— Directions —
Retype only the lines from the top of the records to the line with "1. delete the", including that line but none of the pictures.

══ Available data ══

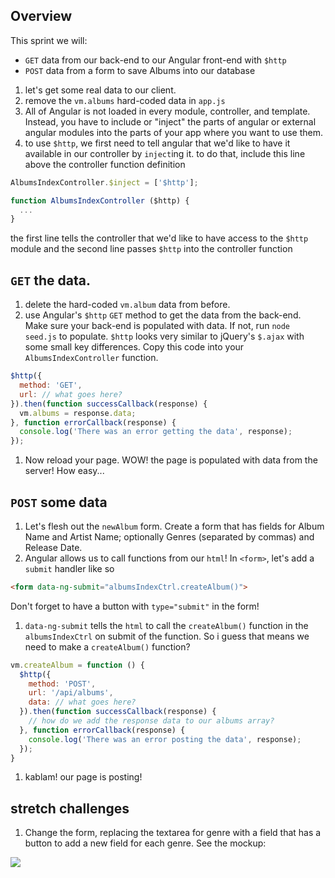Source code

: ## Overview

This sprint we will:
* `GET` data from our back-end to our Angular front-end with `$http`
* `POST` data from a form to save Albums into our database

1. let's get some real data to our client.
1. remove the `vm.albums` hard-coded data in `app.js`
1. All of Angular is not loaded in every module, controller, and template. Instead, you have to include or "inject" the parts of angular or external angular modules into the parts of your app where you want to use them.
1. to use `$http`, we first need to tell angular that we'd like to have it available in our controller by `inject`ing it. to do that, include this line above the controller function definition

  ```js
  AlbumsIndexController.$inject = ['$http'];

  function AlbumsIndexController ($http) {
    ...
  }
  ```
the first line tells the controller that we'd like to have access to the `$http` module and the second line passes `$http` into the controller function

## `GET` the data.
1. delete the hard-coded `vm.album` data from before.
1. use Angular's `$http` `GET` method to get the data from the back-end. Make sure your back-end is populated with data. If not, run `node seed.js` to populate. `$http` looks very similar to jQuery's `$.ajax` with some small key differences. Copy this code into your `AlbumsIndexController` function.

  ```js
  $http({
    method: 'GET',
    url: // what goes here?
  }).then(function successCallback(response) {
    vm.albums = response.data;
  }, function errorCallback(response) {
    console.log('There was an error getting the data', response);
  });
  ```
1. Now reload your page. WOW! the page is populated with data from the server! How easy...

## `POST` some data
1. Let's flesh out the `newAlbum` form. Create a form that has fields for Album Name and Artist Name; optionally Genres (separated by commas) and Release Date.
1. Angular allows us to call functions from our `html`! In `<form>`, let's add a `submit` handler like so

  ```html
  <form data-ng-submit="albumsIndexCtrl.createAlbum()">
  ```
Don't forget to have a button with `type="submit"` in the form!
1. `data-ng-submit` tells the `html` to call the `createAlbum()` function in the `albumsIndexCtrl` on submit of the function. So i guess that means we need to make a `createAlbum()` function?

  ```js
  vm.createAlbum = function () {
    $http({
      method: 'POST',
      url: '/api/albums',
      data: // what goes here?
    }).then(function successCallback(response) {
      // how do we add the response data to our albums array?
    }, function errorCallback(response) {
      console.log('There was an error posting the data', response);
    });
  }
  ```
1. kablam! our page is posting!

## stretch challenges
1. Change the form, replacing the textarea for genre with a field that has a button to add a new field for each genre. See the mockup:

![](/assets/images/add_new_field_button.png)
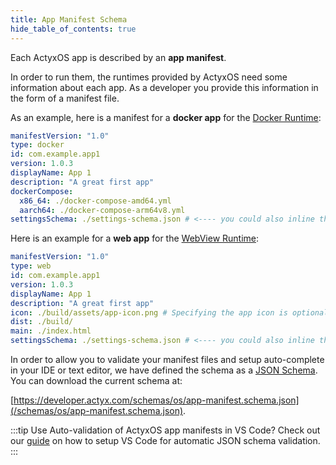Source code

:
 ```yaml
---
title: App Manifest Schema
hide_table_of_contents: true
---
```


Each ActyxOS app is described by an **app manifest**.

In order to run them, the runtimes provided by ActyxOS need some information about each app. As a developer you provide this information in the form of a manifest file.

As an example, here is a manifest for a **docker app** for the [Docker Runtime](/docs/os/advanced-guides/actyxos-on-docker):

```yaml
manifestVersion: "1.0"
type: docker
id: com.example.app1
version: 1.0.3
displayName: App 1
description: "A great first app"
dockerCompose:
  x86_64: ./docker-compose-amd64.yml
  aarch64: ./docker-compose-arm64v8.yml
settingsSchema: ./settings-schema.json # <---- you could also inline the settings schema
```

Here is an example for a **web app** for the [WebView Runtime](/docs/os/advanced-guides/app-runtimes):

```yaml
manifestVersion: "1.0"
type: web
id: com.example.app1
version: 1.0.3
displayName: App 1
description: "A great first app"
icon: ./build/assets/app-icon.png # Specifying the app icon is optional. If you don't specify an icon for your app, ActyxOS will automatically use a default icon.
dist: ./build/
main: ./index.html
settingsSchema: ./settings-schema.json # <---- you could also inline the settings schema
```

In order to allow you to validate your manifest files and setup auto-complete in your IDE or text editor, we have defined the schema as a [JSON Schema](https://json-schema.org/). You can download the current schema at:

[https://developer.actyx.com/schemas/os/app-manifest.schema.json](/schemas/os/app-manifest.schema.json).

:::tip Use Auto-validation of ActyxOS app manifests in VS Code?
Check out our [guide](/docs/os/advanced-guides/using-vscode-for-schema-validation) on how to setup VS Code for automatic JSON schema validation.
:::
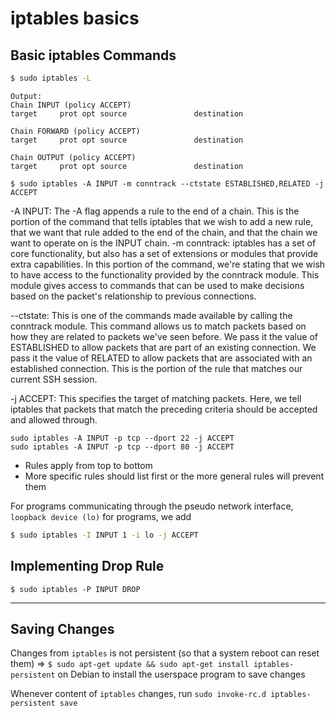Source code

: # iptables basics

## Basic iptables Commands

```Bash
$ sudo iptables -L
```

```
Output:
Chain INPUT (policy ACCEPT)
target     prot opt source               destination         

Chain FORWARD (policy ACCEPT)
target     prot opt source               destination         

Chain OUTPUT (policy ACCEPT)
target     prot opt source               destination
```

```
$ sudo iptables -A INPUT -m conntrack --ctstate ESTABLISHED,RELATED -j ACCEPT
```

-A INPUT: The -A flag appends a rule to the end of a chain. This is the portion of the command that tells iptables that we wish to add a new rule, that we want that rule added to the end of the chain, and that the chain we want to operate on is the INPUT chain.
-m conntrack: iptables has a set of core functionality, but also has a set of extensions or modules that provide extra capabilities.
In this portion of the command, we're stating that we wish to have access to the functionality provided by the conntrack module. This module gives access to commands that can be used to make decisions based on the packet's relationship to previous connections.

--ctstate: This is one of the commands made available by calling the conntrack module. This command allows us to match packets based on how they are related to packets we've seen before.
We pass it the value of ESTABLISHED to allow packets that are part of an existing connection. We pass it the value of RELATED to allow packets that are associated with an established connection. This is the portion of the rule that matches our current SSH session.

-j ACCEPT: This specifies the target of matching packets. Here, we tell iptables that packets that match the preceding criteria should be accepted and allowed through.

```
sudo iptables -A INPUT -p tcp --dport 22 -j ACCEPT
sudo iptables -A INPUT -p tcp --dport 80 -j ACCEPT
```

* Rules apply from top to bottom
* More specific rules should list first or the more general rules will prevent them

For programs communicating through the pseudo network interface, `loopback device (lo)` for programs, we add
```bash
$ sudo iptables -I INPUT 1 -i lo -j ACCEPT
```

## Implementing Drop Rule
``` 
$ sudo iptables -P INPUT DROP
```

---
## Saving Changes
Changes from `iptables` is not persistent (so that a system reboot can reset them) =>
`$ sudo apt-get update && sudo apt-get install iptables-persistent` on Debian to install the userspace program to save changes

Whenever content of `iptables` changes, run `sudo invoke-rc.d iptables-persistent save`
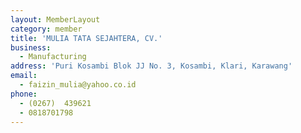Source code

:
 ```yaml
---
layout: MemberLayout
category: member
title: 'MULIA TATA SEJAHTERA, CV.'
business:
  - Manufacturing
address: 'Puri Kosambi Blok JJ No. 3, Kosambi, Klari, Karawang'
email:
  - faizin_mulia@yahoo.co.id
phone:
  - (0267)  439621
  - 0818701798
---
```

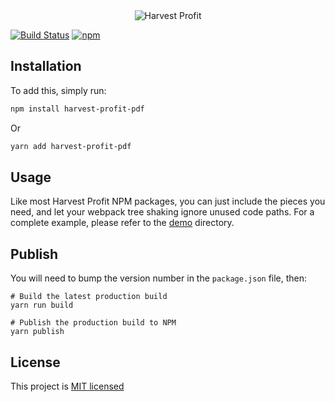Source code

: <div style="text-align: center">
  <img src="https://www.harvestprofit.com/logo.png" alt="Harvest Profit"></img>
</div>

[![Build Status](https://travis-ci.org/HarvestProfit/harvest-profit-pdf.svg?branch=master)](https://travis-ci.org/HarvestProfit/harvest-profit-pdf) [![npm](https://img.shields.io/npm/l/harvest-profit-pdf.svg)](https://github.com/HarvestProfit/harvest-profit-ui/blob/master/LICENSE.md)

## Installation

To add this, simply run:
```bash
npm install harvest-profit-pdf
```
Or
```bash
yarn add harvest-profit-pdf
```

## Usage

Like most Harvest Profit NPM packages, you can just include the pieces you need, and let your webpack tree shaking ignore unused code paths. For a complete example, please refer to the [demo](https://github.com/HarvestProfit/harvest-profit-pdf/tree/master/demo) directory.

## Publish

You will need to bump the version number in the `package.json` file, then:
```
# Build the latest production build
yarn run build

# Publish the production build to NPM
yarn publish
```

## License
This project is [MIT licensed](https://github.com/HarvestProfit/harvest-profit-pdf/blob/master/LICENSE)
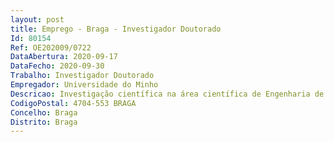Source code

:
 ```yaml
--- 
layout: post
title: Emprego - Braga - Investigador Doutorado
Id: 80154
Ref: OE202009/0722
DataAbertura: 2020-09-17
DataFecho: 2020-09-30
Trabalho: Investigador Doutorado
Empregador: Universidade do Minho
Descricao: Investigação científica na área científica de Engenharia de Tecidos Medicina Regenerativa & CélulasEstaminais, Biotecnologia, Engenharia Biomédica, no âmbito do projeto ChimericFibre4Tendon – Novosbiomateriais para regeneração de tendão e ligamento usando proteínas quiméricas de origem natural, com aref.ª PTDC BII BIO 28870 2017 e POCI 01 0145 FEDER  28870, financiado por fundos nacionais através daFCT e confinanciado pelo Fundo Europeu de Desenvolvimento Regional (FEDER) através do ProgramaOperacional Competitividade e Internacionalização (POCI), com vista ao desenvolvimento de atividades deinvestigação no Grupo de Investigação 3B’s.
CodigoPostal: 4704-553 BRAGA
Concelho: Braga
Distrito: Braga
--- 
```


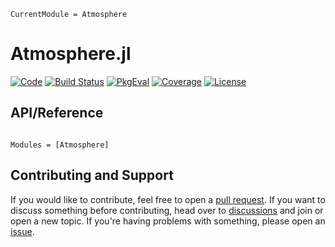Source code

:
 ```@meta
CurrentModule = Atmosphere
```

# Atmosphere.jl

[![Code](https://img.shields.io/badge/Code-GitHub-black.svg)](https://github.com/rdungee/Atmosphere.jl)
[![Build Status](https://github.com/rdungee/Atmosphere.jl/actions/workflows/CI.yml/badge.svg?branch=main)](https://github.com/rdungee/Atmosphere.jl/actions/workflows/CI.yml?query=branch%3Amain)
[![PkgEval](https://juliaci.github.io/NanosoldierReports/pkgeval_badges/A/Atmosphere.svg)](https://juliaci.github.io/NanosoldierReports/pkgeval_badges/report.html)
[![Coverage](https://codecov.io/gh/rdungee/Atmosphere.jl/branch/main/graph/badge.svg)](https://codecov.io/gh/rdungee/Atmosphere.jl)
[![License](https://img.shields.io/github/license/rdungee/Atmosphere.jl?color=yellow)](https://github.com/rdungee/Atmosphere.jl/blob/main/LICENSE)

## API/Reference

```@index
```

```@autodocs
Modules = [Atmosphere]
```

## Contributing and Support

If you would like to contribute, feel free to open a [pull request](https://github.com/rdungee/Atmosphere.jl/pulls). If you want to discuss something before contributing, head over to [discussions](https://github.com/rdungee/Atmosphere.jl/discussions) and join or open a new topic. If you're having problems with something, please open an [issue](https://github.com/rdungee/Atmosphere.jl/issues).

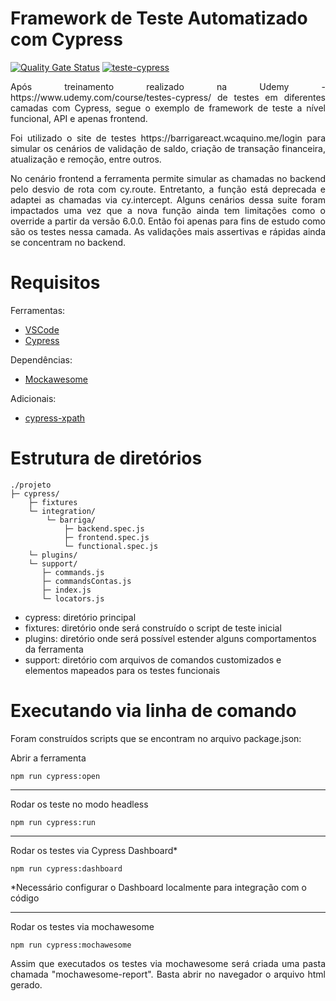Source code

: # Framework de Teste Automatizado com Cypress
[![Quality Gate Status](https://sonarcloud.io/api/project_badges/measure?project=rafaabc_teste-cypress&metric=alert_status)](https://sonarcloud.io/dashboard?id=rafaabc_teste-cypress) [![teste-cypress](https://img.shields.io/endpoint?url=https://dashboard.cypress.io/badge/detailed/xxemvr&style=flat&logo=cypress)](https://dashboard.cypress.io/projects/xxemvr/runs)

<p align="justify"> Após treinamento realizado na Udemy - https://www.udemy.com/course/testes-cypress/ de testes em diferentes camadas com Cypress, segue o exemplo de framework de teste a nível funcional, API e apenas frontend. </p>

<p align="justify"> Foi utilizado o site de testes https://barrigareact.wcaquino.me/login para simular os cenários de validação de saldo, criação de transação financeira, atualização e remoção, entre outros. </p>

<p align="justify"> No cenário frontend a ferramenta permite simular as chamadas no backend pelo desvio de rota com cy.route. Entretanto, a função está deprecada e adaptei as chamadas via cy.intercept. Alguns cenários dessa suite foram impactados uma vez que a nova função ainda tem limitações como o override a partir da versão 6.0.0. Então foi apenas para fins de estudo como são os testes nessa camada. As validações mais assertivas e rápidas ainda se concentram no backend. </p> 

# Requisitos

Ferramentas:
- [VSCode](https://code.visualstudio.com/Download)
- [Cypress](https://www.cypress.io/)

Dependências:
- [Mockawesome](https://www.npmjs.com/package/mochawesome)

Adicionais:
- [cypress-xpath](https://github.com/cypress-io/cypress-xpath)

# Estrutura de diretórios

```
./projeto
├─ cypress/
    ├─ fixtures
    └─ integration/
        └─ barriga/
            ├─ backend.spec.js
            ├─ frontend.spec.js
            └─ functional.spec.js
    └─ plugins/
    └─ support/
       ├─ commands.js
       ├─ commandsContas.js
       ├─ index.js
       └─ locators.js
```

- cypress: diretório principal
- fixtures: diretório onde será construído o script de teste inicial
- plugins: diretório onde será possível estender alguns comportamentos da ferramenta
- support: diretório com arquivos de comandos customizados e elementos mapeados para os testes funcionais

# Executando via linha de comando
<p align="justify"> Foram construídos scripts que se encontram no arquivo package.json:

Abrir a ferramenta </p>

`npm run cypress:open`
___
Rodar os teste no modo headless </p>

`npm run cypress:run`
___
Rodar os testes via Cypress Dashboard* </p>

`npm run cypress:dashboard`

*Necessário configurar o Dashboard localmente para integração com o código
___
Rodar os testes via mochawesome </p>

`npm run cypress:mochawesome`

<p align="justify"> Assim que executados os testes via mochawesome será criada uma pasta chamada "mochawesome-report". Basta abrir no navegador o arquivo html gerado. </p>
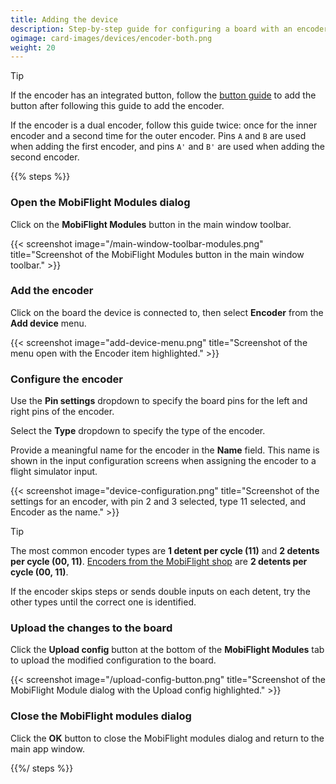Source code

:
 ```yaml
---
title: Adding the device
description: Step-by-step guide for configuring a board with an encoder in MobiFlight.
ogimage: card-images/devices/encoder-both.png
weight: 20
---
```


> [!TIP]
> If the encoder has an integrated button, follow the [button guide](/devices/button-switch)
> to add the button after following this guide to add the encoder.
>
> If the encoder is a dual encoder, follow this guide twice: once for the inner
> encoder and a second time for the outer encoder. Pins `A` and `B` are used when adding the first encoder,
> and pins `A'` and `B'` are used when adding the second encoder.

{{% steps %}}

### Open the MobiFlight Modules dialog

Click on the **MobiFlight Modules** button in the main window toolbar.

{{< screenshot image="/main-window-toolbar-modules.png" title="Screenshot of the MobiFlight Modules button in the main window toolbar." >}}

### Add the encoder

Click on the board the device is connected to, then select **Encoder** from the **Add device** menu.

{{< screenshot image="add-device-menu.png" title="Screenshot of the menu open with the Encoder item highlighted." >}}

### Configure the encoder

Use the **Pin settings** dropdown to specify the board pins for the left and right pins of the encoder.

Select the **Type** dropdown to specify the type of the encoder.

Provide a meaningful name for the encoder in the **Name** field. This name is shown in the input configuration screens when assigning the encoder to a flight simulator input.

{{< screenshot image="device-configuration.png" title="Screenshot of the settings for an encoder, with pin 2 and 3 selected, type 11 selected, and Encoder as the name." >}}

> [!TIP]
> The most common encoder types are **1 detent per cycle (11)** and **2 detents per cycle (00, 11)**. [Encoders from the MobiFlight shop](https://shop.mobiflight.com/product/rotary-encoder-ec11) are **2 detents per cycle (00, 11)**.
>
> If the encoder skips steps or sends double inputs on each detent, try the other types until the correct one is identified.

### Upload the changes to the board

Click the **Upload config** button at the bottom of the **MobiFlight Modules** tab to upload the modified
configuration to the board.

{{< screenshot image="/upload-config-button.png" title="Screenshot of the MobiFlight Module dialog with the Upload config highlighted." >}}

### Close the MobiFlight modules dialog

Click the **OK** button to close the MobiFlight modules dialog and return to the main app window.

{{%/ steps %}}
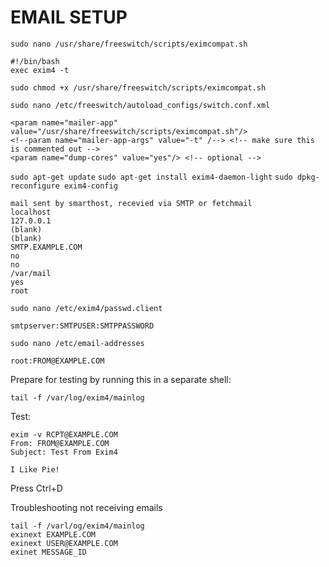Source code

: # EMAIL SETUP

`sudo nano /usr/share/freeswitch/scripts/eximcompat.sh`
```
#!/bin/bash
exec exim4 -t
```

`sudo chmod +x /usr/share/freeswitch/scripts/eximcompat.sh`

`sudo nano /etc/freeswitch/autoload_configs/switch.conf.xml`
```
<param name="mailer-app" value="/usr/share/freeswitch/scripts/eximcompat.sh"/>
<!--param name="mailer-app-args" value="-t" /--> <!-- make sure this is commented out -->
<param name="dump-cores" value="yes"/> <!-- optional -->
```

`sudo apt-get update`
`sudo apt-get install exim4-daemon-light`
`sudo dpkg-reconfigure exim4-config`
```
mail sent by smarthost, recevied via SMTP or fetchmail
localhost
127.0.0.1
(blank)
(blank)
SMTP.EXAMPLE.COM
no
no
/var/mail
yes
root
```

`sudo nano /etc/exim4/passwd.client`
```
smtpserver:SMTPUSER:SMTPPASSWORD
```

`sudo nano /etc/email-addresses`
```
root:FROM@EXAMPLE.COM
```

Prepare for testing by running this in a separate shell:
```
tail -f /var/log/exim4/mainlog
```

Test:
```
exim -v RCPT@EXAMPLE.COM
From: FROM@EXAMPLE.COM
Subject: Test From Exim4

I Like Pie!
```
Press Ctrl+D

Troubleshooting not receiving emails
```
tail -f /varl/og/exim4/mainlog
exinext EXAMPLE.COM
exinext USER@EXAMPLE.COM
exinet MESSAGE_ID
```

═══

— Task response —
Source code

: ## Overview

This sprint we will:
* `GET` data from our back-end to our Angular front-end with `$http`
* `POST` data from a form to save Albums into our database

1. let's get some real data to our client.
1. remove the `vm.albums` hard-coded data in `app.js`
1. All of Angular is not loaded in every module, controller, and template. Instead, you have to include or "inject" the parts of angular or external angular modules into the parts of your app where you want to use them.
1. to use `$http`, we first need to tell angular that we'd like to have it available in our controller by `inject`ing it. to do that, include this line above the controller function definition

  ```js
  AlbumsIndexController.$inject = ['$http'];

  function AlbumsIndexController ($http) {
    ...
  }
  ```
the first line tells the controller that we'd like to have access to the `$http` module and the second line passes `$http` into the controller function

## `GET` the data.
1. delete the hard-coded `vm.album` data from before.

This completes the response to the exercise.